Record extracts =>
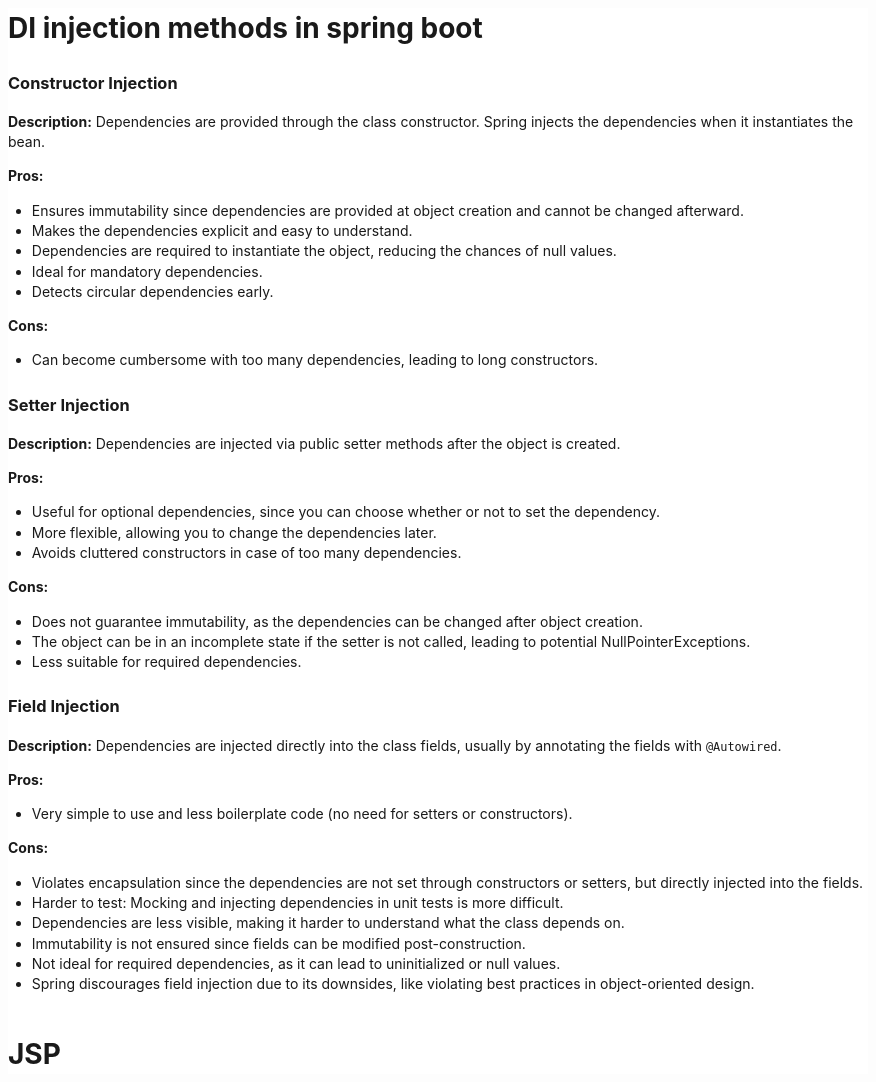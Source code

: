 # DI injection methods in spring boot

### Constructor Injection

**Description:** Dependencies are provided through the class constructor. Spring injects the dependencies when it instantiates the bean.

**Pros:**
- Ensures immutability since dependencies are provided at object creation and cannot be changed afterward.
- Makes the dependencies explicit and easy to understand.
- Dependencies are required to instantiate the object, reducing the chances of null values.
- Ideal for mandatory dependencies.
- Detects circular dependencies early.

**Cons:**
- Can become cumbersome with too many dependencies, leading to long constructors.

### Setter Injection

**Description:** Dependencies are injected via public setter methods after the object is created.

**Pros:**
- Useful for optional dependencies, since you can choose whether or not to set the dependency.
- More flexible, allowing you to change the dependencies later.
- Avoids cluttered constructors in case of too many dependencies.

**Cons:**
- Does not guarantee immutability, as the dependencies can be changed after object creation.
- The object can be in an incomplete state if the setter is not called, leading to potential NullPointerExceptions.
- Less suitable for required dependencies.

### Field Injection

**Description:** Dependencies are injected directly into the class fields, usually by annotating the fields with `@Autowired`.

**Pros:**
- Very simple to use and less boilerplate code (no need for setters or constructors).

**Cons:**
- Violates encapsulation since the dependencies are not set through constructors or setters, but directly injected into the fields.
- Harder to test: Mocking and injecting dependencies in unit tests is more difficult.
- Dependencies are less visible, making it harder to understand what the class depends on.
- Immutability is not ensured since fields can be modified post-construction.
- Not ideal for required dependencies, as it can lead to uninitialized or null values.
- Spring discourages field injection due to its downsides, like violating best practices in object-oriented design.

# JSP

Exercise brief => What are the lines from the one with "- Spring discourages" through the end of the records above? Set them down exactly, both ends included, and nothing else.

Response to the task =>
- Spring discourages field injection due to its downsides, like violating best practices in object-oriented design.

# JSP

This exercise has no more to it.